◆ **WORK INSTRUCTION**
Scan the entries below, and for each line that includes the word "using", make a copy.

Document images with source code
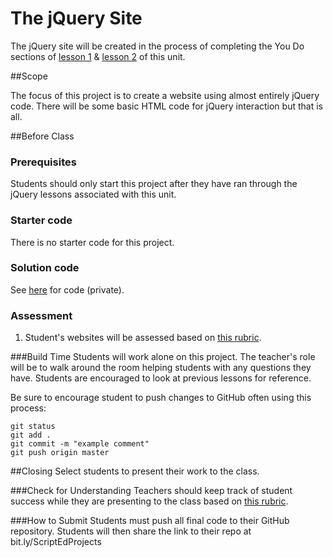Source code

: # The jQuery Site

The jQuery site will be created in the process of completing the You Do sections of [lesson 1](1-selectors/README.md) & [lesson 2](2-events/README.md) of this unit.


##Scope

The focus of this project is to create a website using almost entirely jQuery code. There will be some basic HTML code for jQuery interaction but that is all.
 
##Before Class

### Prerequisites
Students should only start this project after they have ran through the jQuery lessons associated with this unit.

### Starter code

There is no starter code for this project.

### Solution code

See [here](https://github.com/ScriptEdcurriculum/solutions2015/tree/master/12-jQuery/lessons/3-project1) for code (private).

### Assessment

1. Student's websites will be assessed based on [this rubric](https://docs.google.com/spreadsheets/d/1rSyrqf3E3knsAu-G7bdrI9JrSC5eOpuADYrTD8H4Kfg/edit?usp=sharing).
 
###Build Time
Students will work alone on this project. The teacher's role will be to walk around the room helping students with any questions they have. Students are encouraged to look at previous lessons for reference.

Be sure to encourage student to push changes to GitHub often using this process:

`git status`  
`git add .`  
`git commit -m "example comment"`  
`git push origin master`


##Closing
Select students to present their work to the class.

###Check for Understanding
Teachers should keep track of student success while they are presenting to the class based on [this rubric](https://docs.google.com/spreadsheets/d/1rSyrqf3E3knsAu-G7bdrI9JrSC5eOpuADYrTD8H4Kfg/edit?usp=sharing).

###How to Submit
Students must push all final code to their GitHub repository. Students will then share the link to their repo at bit.ly/ScriptEdProjects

◆ **RESULT**
The focus of this project is to create a website using almost entirely jQuery code. There will be some basic HTML code for jQuery interaction but that is all.
Be sure to encourage student to push changes to GitHub often using this process:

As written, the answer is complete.